> _PROBLEM STATEMENT_
Give back every entry exactly; drop the pictures.

> _Saved entries_
-- Opening Marker --

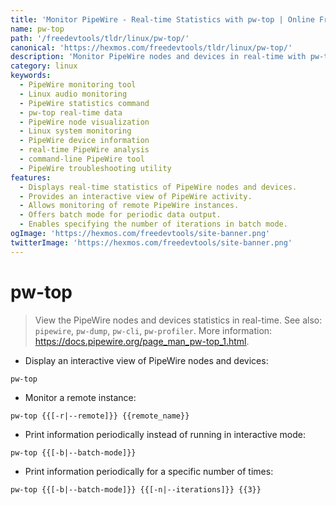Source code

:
 ```yaml
---
title: 'Monitor PipeWire - Real-time Statistics with pw-top | Online Free DevTools by Hexmos'
name: pw-top
path: '/freedevtools/tldr/linux/pw-top/'
canonical: 'https://hexmos.com/freedevtools/tldr/linux/pw-top/'
description: 'Monitor PipeWire nodes and devices in real-time with pw-top.  View detailed statistics and troubleshoot audio/video issues effortlessly. Free online tool, no registration required.'
category: linux
keywords:
  - PipeWire monitoring tool
  - Linux audio monitoring
  - PipeWire statistics command
  - pw-top real-time data
  - PipeWire node visualization
  - Linux system monitoring
  - PipeWire device information
  - real-time PipeWire analysis
  - command-line PipeWire tool
  - PipeWire troubleshooting utility
features:
  - Displays real-time statistics of PipeWire nodes and devices.
  - Provides an interactive view of PipeWire activity.
  - Allows monitoring of remote PipeWire instances.
  - Offers batch mode for periodic data output.
  - Enables specifying the number of iterations in batch mode.
ogImage: 'https://hexmos.com/freedevtools/site-banner.png'
twitterImage: 'https://hexmos.com/freedevtools/site-banner.png'
---
```


# pw-top

> View the PipeWire nodes and devices statistics in real-time.
> See also: `pipewire`, `pw-dump`, `pw-cli`, `pw-profiler`.
> More information: <https://docs.pipewire.org/page_man_pw-top_1.html>.

- Display an interactive view of PipeWire nodes and devices:

`pw-top`

- Monitor a remote instance:

`pw-top {{[-r|--remote]}} {{remote_name}}`

- Print information periodically instead of running in interactive mode:

`pw-top {{[-b|--batch-mode]}}`

- Print information periodically for a specific number of times:

`pw-top {{[-b|--batch-mode]}} {{[-n|--iterations]}} {{3}}`
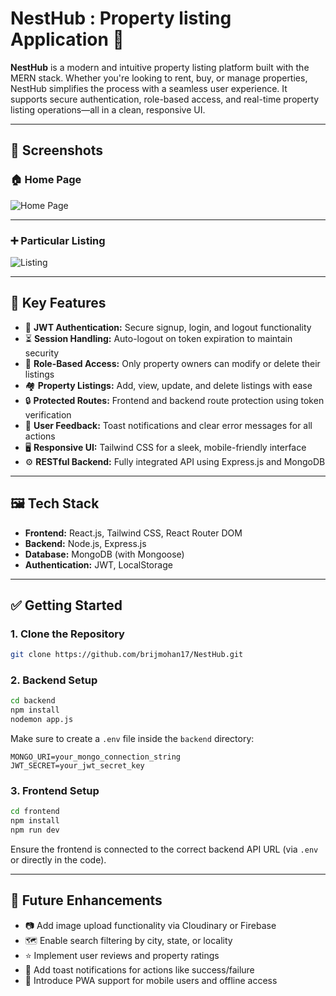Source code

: # NestHub : Property listing Application 🏡

**NestHub** is a modern and intuitive property listing platform built with the MERN stack. Whether you're looking to rent, buy, or manage properties, NestHub simplifies the process with a seamless user experience. It supports secure authentication, role-based access, and real-time property listing operations—all in a clean, responsive UI.


---

## 📸 Screenshots

### 🏠 Home Page
![Home Page](https://github.com/brijmohan17/Images/blob/main/nesthubhomepage.png)

---

### ➕ Particular Listing
![Listing](https://github.com/brijmohan17/Images/blob/main/nesthubonelisting.png)

---




## 🚀 Key Features

- 🔐 **JWT Authentication:** Secure signup, login, and logout functionality  
- ⏳ **Session Handling:** Auto-logout on token expiration to maintain security  
- 👤 **Role-Based Access:** Only property owners can modify or delete their listings  
- 🏘️ **Property Listings:** Add, view, update, and delete listings with ease  
- 🔒 **Protected Routes:** Frontend and backend route protection using token verification  
- 🧾 **User Feedback:** Toast notifications and clear error messages for all actions  
- 🖥️ **Responsive UI:** Tailwind CSS for a sleek, mobile-friendly interface  
- ⚙️ **RESTful Backend:** Fully integrated API using Express.js and MongoDB  

---

## 🖼️ Tech Stack

- **Frontend:** React.js, Tailwind CSS, React Router DOM  
- **Backend:** Node.js, Express.js  
- **Database:** MongoDB (with Mongoose)  
- **Authentication:** JWT, LocalStorage  


---

## ✅ Getting Started

### 1. Clone the Repository

```bash
git clone https://github.com/brijmohan17/NestHub.git
```

### 2. Backend Setup

```bash
cd backend
npm install
nodemon app.js
```

Make sure to create a `.env` file inside the `backend` directory:

```env
MONGO_URI=your_mongo_connection_string
JWT_SECRET=your_jwt_secret_key
```

### 3. Frontend Setup

```bash
cd frontend
npm install
npm run dev
```

Ensure the frontend is connected to the correct backend API URL (via `.env` or directly in the code).

---

## 🔮 Future Enhancements

- 📷 Add image upload functionality via Cloudinary or Firebase  
- 🗺️ Enable search filtering by city, state, or locality  
- ⭐ Implement user reviews and property ratings  
- 🔔 Add toast notifications for actions like success/failure  
- 📲 Introduce PWA support for mobile users and offline access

-- Closing Marker --

> _SOLUTION FOR THIS TASK_
Source code

:
 ```yaml
---
title: 'Monitor PipeWire - Real-time Statistics with pw-top | Online Free DevTools by Hexmos'
name: pw-top
path: '/freedevtools/tldr/linux/pw-top/'
canonical: 'https://hexmos.com/freedevtools/tldr/linux/pw-top/'
description: 'Monitor PipeWire nodes and devices in real-time with pw-top.  View detailed statistics and troubleshoot audio/video issues effortlessly. Free online tool, no registration required.'
category: linux
keywords:
  - PipeWire monitoring tool
  - Linux audio monitoring
  - PipeWire statistics command
  - pw-top real-time data
  - PipeWire node visualization
  - Linux system monitoring
  - PipeWire device information
  - real-time PipeWire analysis
  - command-line PipeWire tool
  - PipeWire troubleshooting utility
features:
  - Displays real-time statistics of PipeWire nodes and devices.
  - Provides an interactive view of PipeWire activity.
  - Allows monitoring of remote PipeWire instances.
  - Offers batch mode for periodic data output.
  - Enables specifying the number of iterations in batch mode.
ogImage: 'https://hexmos.com/freedevtools/site-banner.png'
twitterImage: 'https://hexmos.com/freedevtools/site-banner.png'
---
```


# pw-top

> View the PipeWire nodes and devices statistics in real-time.
> See also: `pipewire`, `pw-dump`, `pw-cli`, `pw-profiler`.
> More information: <https://docs.pipewire.org/page_man_pw-top_1.html>.

- Display an interactive view of PipeWire nodes and devices:

`pw-top`

- Monitor a remote instance:

`pw-top {{[-r|--remote]}} {{remote_name}}`

- Print information periodically instead of running in interactive mode:

`pw-top {{[-b|--batch-mode]}}`

- Print information periodically for a specific number of times:

`pw-top {{[-b|--batch-mode]}} {{[-n|--iterations]}} {{3}}`
Source code

: # NestHub : Property listing Application 🏡

**NestHub** is a modern and intuitive property listing platform built with the MERN stack. Whether you're looking to rent, buy, or manage properties, NestHub simplifies the process with a seamless user experience. It supports secure authentication, role-based access, and real-time property listing operations—all in a clean, responsive UI.


---

## 📸 Screenshots

### 🏠 Home Page
![Home Page](https://github.com/brijmohan17/Images/blob/main/nesthubhomepage.png)

---

### ➕ Particular Listing
![Listing](https://github.com/brijmohan17/Images/blob/main/nesthubonelisting.png)

---




## 🚀 Key Features

- 🔐 **JWT Authentication:** Secure signup, login, and logout functionality  
- ⏳ **Session Handling:** Auto-logout on token expiration to maintain security  
- 👤 **Role-Based Access:** Only property owners can modify or delete their listings  
- 🏘️ **Property Listings:** Add, view, update, and delete listings with ease  
- 🔒 **Protected Routes:** Frontend and backend route protection using token verification  
- 🧾 **User Feedback:** Toast notifications and clear error messages for all actions  
- 🖥️ **Responsive UI:** Tailwind CSS for a sleek, mobile-friendly interface  
- ⚙️ **RESTful Backend:** Fully integrated API using Express.js and MongoDB  

---

## 🖼️ Tech Stack

- **Frontend:** React.js, Tailwind CSS, React Router DOM  
- **Backend:** Node.js, Express.js  
- **Database:** MongoDB (with Mongoose)  
- **Authentication:** JWT, LocalStorage  


---

## ✅ Getting Started

### 1. Clone the Repository

```bash
git clone https://github.com/brijmohan17/NestHub.git
```

### 2. Backend Setup

```bash
cd backend
npm install
nodemon app.js
```

Make sure to create a `.env` file inside the `backend` directory:

```env
MONGO_URI=your_mongo_connection_string
JWT_SECRET=your_jwt_secret_key
```

### 3. Frontend Setup

```bash
cd frontend
npm install
npm run dev
```

Ensure the frontend is connected to the correct backend API URL (via `.env` or directly in the code).

---

## 🔮 Future Enhancements

- 📷 Add image upload functionality via Cloudinary or Firebase  
- 🗺️ Enable search filtering by city, state, or locality  
- ⭐ Implement user reviews and property ratings  
- 🔔 Add toast notifications for actions like success/failure  
- 📲 Introduce PWA support for mobile users and offline access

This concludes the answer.